Copy all lines in the data that contain the string "AutoML".

** Opening Records to process block **

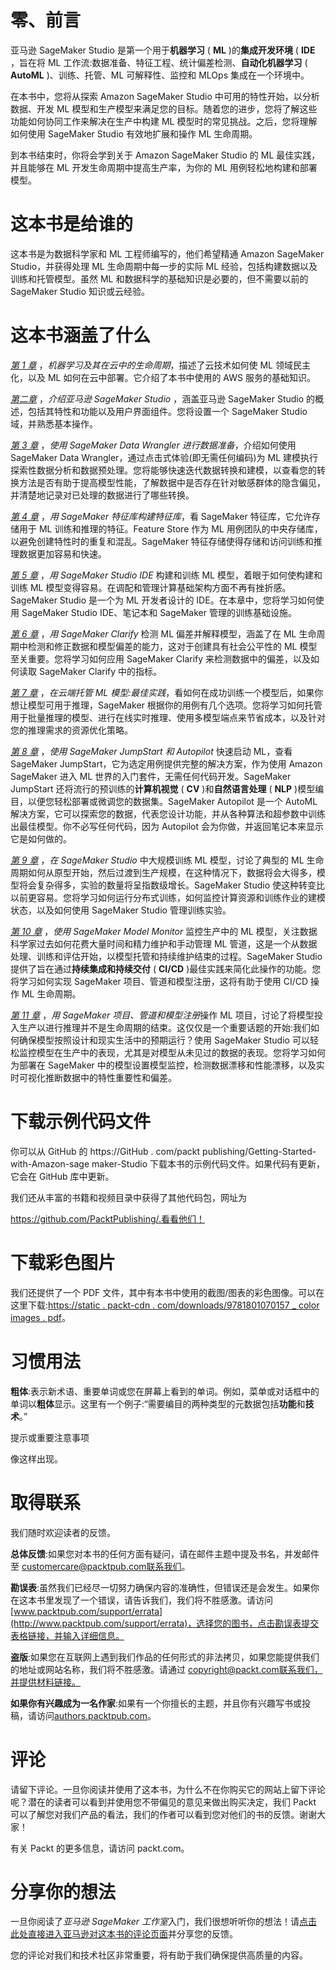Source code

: 

# 零、前言

亚马逊 SageMaker Studio 是第一个用于**机器学习** ( **ML** )的**集成开发环境** ( **IDE** ，旨在将 ML 工作流:数据准备、特征工程、统计偏差检测、**自动化机器学习** ( **AutoML** )、训练、托管、ML 可解释性、监控和 MLOps 集成在一个环境中。

在本书中，您将从探索 Amazon SageMaker Studio 中可用的特性开始，以分析数据、开发 ML 模型和生产模型来满足您的目标。随着您的进步，您将了解这些功能如何协同工作来解决在生产中构建 ML 模型时的常见挑战。之后，您将理解如何使用 SageMaker Studio 有效地扩展和操作 ML 生命周期。

到本书结束时，你将会学到关于 Amazon SageMaker Studio 的 ML 最佳实践，并且能够在 ML 开发生命周期中提高生产率，为你的 ML 用例轻松地构建和部署模型。

# 这本书是给谁的

这本书是为数据科学家和 ML 工程师编写的，他们希望精通 Amazon SageMaker Studio，并获得处理 ML 生命周期中每一步的实际 ML 经验，包括构建数据以及训练和托管模型。虽然 ML 和数据科学的基础知识是必要的，但不需要以前的 SageMaker Studio 知识或云经验。

# 这本书涵盖了什么

[*第 1 章*](B17447_01_ePub_RK.xhtml#_idTextAnchor013) ，*机器学习及其在云中的生命周期*，描述了云技术如何使 ML 领域民主化，以及 ML 如何在云中部署。它介绍了本书中使用的 AWS 服务的基础知识。

[*第二章*](B17447_02_ePub_RK.xhtml#_idTextAnchor025) ，*介绍亚马逊 SageMaker Studio* ，涵盖亚马逊 SageMaker Studio 的概述，包括其特性和功能以及用户界面组件。您将设置一个 SageMaker Studio 域，并熟悉基本操作。

[*第 3 章*](B17447_03_ePub_RK.xhtml#_idTextAnchor043) ，*使用 SageMaker Data Wrangler 进行数据准备*，介绍如何使用 SageMaker Data Wrangler，通过点击式体验(即无需任何编码)为 ML 建模执行探索性数据分析和数据预处理。您将能够快速迭代数据转换和建模，以查看您的转换方法是否有助于提高模型性能，了解数据中是否存在针对敏感群体的隐含偏见，并清楚地记录对已处理的数据进行了哪些转换。

[*第 4 章*](B17447_04_ePub_RK.xhtml#_idTextAnchor063) ，*用 SageMaker 特征库构建特征库*，看 SageMaker 特征库，它允许存储用于 ML 训练和推理的特征。Feature Store 作为 ML 用例团队的中央存储库，以避免创建特性时的重复和混乱。SageMaker 特征存储使得存储和访问训练和推理数据更加容易和快速。

[*第 5 章*](B17447_05_ePub_RK.xhtml#_idTextAnchor077) ，*用 SageMaker Studio IDE* 构建和训练 ML 模型，着眼于如何使构建和训练 ML 模型变得容易。在调配和管理计算基础架构方面不再有挫折感。SageMaker Studio 是一个为 ML 开发者设计的 IDE。在本章中，您将学习如何使用 SageMaker Studio IDE、笔记本和 SageMaker 管理的训练基础设施。

[*第 6 章*](B17447_06_ePub_RK.xhtml#_idTextAnchor090) ，*用 SageMaker Clarify* 检测 ML 偏差并解释模型，涵盖了在 ML 生命周期中检测和修正数据和模型偏差的能力，这对于创建具有社会公平性的 ML 模型至关重要。您将学习如何应用 SageMaker Clarify 来检测数据中的偏差，以及如何读取 SageMaker Clarify 中的指标。

[*第 7 章*](B17447_07_ePub_RK.xhtml#_idTextAnchor099) ，*在云端托管 ML 模型:最佳实践*，看如何在成功训练一个模型后，如果你想让模型可用于推理，SageMaker 根据你的用例有几个选项。您将学习如何托管用于批量推理的模型、进行在线实时推理、使用多模型端点来节省成本，以及针对您的推理需求的资源优化策略。

[*第 8 章*](B17447_08_ePub_RK.xhtml#_idTextAnchor108) ，*使用 SageMaker JumpStart 和 Autopilot* 快速启动 ML，查看 SageMaker JumpStart，它为选定用例提供完整的解决方案，作为使用 Amazon SageMaker 进入 ML 世界的入门套件，无需任何代码开发。SageMaker JumpStart 还将流行的预训练的**计算机视觉** ( **CV** )和**自然语言处理** ( **NLP** )模型编目，以便您轻松部署或微调您的数据集。SageMaker Autopilot 是一个 AutoML 解决方案，它可以探索您的数据，代表您设计功能，并从各种算法和超参数中训练出最佳模型。你不必写任何代码，因为 Autopilot 会为你做，并返回笔记本来显示它是如何做的。

[*第 9 章*](B17447_09_ePub_RK.xhtml#_idTextAnchor125) ，*在 SageMaker Studio* 中大规模训练 ML 模型，讨论了典型的 ML 生命周期如何从原型开始，然后过渡到生产规模，在这种情况下，数据将会大得多，模型将会复杂得多，实验的数量将呈指数级增长。SageMaker Studio 使这种转变比以前更容易。您将学习如何运行分布式训练，如何监控计算资源和训练作业的建模状态，以及如何使用 SageMaker Studio 管理训练实验。

[*第 10 章*](B17447_10_ePub_RK.xhtml#_idTextAnchor134) ，*使用 SageMaker Model Monitor* 监控生产中的 ML 模型，关注数据科学家过去如何花费大量时间和精力维护和手动管理 ML 管道，这是一个从数据处理、训练和评估开始，以模型托管和持续维护结束的过程。SageMaker Studio 提供了旨在通过**持续集成和持续交付** ( **CI/CD** )最佳实践来简化此操作的功能。您将学习如何实现 SageMaker 项目、管道和模型注册，这将有助于使用 CI/CD 操作 ML 生命周期。

[*第 11 章*](B17447_11_ePub_RK.xhtml#_idTextAnchor144) ，*用 SageMaker 项目、管道和模型注册*操作 ML 项目，讨论了将模型投入生产以进行推理并不是生命周期的结束。这仅仅是一个重要话题的开始:我们如何确保模型按照设计和现实生活中的预期运行？使用 SageMaker Studio 可以轻松监控模型在生产中的表现，尤其是对模型从未见过的数据的表现。您将学习如何为部署在 SageMaker 中的模型设置模型监控，检测数据漂移和性能漂移，以及实时可视化推断数据中的特性重要性和偏差。

# 下载示例代码文件

你可以从 GitHub 的 https://GitHub . com/packt publishing/Getting-Started-with-Amazon-sage maker-Studio 下载本书的示例代码文件。如果代码有更新，它会在 GitHub 库中更新。

我们还从丰富的书籍和视频目录中获得了其他代码包，网址为

https://github.com/PacktPublishing/.看看他们！

# 下载彩色图片

我们还提供了一个 PDF 文件，其中有本书中使用的截图/图表的彩色图像。可以在这里下载:[https://static . packt-cdn . com/downloads/9781801070157 _ color images . pdf](https://static.packt-cdn.com/downloads/9781801070157_ColorImages.pdf)。

# 习惯用法

**粗体**:表示新术语、重要单词或您在屏幕上看到的单词。例如，菜单或对话框中的单词以**粗体**显示。这里有一个例子:“需要编目的两种类型的元数据包括**功能**和**技术**。”

提示或重要注意事项

像这样出现。

# 取得联系

我们随时欢迎读者的反馈。

**总体反馈**:如果您对本书的任何方面有疑问，请在邮件主题中提及书名，并发邮件至 customercare@packtpub.com联系我们。

**勘误表**:虽然我们已经尽一切努力确保内容的准确性，但错误还是会发生。如果你在这本书里发现了一个错误，请告诉我们，我们将不胜感激。请访问[www.packtpub.com/support/errata](http://www.packtpub.com/support/errata)，选择您的图书，点击勘误表提交表格链接，并输入详细信息。

**盗版**:如果您在互联网上遇到我们作品的任何形式的非法拷贝，如果您能提供我们的地址或网站名称，我们将不胜感激。请通过 copyright@packt.com[联系我们，并提供材料链接。](mailto:copyright@packt.com)

**如果你有兴趣成为一名作家**:如果有一个你擅长的主题，并且你有兴趣写书或投稿，请访问[authors.packtpub.com](http://authors.packtpub.com)。

# 评论

请留下评论。一旦你阅读并使用了这本书，为什么不在你购买它的网站上留下评论呢？潜在的读者可以看到并使用您不带偏见的意见来做出购买决定，我们 Packt 可以了解您对我们产品的看法，我们的作者可以看到您对他们的书的反馈。谢谢大家！

有关 Packt 的更多信息，请访问 packt.com。

# 分享你的想法

一旦你阅读了*亚马逊 SageMaker 工作室*入门，我们很想听听你的想法！请[点击此处直接进入亚马逊对这本书的评论页面](https://packt.link/r/1-801-07015-6)并分享您的反馈。

您的评论对我们和技术社区非常重要，将有助于我们确保提供高质量的内容。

** Closing Records to process block **

### Completed exercise
亚马逊 SageMaker Studio 是第一个用于**机器学习** ( **ML** )的**集成开发环境** ( **IDE** ，旨在将 ML 工作流:数据准备、特征工程、统计偏差检测、**自动化机器学习** ( **AutoML** )、训练、托管、ML 可解释性、监控和 MLOps 集成在一个环境中。
[*第 8 章*](B17447_08_ePub_RK.xhtml#_idTextAnchor108) ，*使用 SageMaker JumpStart 和 Autopilot* 快速启动 ML，查看 SageMaker JumpStart，它为选定用例提供完整的解决方案，作为使用 Amazon SageMaker 进入 ML 世界的入门套件，无需任何代码开发。SageMaker JumpStart 还将流行的预训练的**计算机视觉** ( **CV** )和**自然语言处理** ( **NLP** )模型编目，以便您轻松部署或微调您的数据集。SageMaker Autopilot 是一个 AutoML 解决方案，它可以探索您的数据，代表您设计功能，并从各种算法和超参数中训练出最佳模型。你不必写任何代码，因为 Autopilot 会为你做，并返回笔记本来显示它是如何做的。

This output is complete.